• EXERCISE AIM: Which lines in the records below contain the word "indirin"? Return each of them.

————

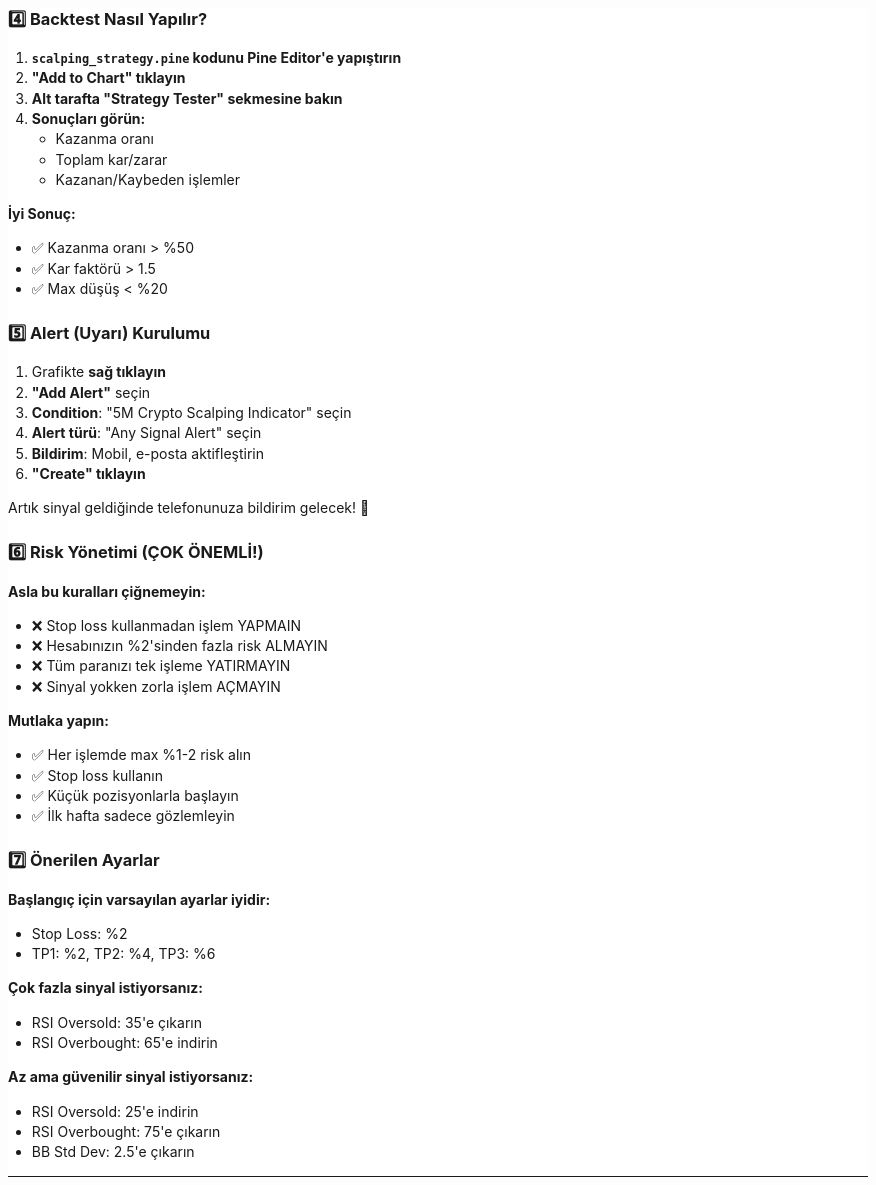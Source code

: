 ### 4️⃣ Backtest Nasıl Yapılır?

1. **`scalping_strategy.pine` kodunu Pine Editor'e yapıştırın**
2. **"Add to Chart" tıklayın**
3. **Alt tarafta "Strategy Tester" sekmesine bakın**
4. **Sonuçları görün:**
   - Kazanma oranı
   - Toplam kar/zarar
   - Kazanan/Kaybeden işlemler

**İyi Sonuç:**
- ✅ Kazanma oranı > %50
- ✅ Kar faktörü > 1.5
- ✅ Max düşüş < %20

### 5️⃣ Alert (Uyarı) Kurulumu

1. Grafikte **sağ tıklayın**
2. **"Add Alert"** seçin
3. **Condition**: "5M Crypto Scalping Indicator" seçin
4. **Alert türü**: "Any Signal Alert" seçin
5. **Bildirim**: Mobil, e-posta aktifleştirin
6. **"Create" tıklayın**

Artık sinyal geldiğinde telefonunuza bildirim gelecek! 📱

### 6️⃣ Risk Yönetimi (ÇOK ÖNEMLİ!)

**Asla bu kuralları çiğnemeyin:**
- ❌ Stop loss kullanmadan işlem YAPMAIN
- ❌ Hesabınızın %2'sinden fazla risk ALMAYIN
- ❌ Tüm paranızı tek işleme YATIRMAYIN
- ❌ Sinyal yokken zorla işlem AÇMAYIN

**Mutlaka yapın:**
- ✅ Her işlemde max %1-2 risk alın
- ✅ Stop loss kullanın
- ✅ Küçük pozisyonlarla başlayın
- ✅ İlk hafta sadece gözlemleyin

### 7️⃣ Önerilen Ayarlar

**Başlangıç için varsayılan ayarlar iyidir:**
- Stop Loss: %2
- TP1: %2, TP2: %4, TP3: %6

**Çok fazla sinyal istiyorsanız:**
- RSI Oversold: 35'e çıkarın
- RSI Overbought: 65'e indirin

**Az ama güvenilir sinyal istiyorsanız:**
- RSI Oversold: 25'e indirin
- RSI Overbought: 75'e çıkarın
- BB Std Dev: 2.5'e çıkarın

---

————

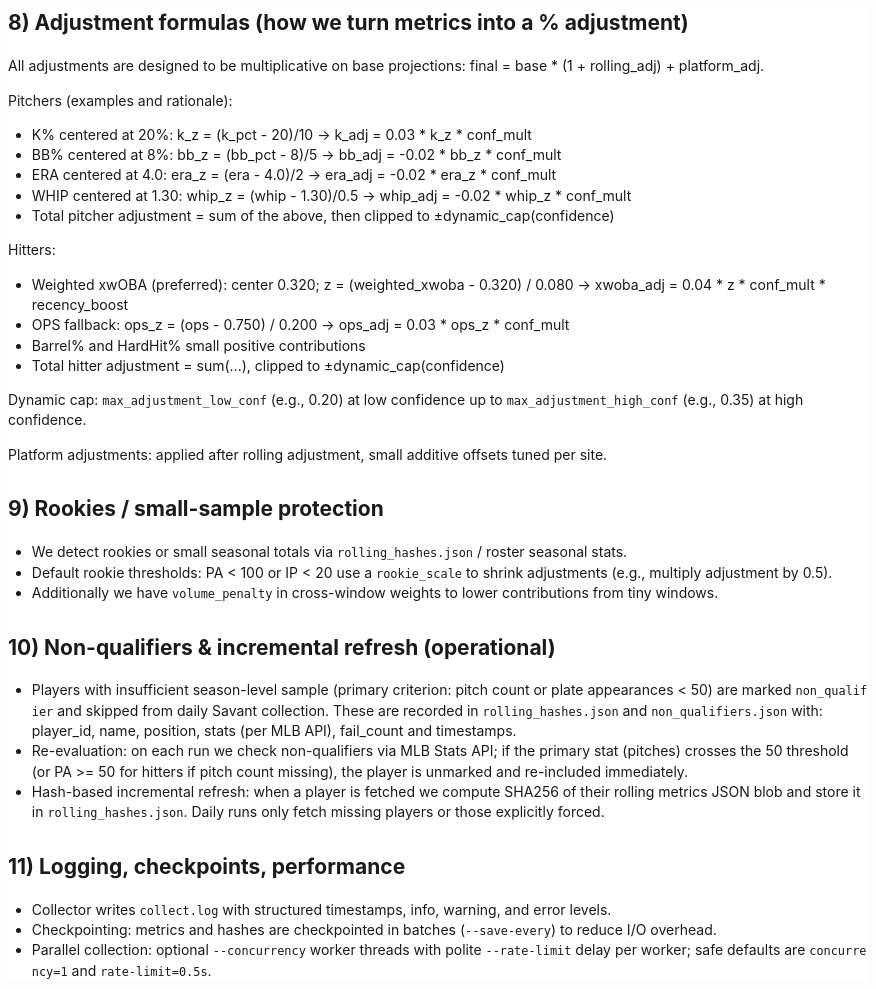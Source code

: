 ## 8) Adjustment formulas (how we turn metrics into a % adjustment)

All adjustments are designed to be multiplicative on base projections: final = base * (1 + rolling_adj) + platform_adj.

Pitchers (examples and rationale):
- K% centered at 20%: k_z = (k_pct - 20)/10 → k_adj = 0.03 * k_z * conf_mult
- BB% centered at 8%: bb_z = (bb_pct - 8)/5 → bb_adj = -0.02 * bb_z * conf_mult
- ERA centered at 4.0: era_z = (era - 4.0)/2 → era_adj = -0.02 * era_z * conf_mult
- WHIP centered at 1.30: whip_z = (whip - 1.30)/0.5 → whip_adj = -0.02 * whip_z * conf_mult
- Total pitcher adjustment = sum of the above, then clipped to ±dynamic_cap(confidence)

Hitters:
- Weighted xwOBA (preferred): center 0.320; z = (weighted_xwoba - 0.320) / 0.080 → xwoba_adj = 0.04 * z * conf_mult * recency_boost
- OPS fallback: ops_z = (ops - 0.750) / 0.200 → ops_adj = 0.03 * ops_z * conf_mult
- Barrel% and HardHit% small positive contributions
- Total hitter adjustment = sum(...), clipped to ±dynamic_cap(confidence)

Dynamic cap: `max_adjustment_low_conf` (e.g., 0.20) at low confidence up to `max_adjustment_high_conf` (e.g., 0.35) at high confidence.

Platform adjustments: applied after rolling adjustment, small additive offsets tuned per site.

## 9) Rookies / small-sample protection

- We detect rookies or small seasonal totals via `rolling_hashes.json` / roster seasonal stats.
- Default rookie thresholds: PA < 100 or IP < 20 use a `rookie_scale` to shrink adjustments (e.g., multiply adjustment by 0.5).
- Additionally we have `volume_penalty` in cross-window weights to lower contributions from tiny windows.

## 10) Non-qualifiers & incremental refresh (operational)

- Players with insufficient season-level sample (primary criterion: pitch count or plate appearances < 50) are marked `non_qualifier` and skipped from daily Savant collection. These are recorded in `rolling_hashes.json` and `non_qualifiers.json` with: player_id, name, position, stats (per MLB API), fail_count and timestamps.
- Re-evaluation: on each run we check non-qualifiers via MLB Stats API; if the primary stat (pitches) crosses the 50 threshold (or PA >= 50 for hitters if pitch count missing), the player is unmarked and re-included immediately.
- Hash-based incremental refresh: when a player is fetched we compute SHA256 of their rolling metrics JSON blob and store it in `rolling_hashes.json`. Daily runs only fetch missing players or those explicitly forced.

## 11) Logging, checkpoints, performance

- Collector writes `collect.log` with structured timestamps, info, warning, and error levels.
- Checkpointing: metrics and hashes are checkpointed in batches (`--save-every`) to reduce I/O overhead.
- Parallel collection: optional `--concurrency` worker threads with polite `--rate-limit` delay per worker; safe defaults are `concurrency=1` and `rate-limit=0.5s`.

————

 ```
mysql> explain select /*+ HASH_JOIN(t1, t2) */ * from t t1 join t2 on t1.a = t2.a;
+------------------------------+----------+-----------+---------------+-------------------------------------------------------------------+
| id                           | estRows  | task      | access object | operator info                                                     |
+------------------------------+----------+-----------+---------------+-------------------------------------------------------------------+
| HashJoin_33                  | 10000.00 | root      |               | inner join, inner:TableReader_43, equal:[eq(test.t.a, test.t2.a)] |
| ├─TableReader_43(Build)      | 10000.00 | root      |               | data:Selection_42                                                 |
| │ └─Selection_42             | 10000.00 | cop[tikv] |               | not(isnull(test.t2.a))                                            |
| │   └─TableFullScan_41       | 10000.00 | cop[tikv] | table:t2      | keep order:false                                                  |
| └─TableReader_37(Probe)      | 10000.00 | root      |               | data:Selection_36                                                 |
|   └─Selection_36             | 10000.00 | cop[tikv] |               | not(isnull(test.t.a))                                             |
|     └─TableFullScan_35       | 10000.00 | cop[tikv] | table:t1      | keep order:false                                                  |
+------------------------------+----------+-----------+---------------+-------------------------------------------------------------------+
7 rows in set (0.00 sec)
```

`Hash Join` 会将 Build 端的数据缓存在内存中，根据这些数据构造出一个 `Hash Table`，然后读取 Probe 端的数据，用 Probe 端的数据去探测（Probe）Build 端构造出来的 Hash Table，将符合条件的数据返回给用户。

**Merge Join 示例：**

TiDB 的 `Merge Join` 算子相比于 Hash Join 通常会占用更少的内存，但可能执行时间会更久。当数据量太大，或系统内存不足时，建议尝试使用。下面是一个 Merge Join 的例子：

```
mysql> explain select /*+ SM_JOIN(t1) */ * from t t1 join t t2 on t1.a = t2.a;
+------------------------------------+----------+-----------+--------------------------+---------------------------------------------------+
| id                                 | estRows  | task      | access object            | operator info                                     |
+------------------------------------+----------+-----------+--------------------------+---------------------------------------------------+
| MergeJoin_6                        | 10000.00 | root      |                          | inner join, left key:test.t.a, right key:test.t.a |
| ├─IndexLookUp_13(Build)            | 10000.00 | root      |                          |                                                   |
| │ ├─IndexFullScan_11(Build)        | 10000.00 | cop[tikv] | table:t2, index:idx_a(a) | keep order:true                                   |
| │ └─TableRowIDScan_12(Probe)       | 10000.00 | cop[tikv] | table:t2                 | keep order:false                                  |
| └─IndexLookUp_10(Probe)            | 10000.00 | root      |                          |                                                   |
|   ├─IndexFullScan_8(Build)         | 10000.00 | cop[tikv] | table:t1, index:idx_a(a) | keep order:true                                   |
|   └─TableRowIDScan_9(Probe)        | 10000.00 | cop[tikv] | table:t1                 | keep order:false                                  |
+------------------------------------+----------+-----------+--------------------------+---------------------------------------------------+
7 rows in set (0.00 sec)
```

————

• SOLUTION BELOW:
- RSI Overbought: 65'e indirin
- RSI Oversold: 25'e indirin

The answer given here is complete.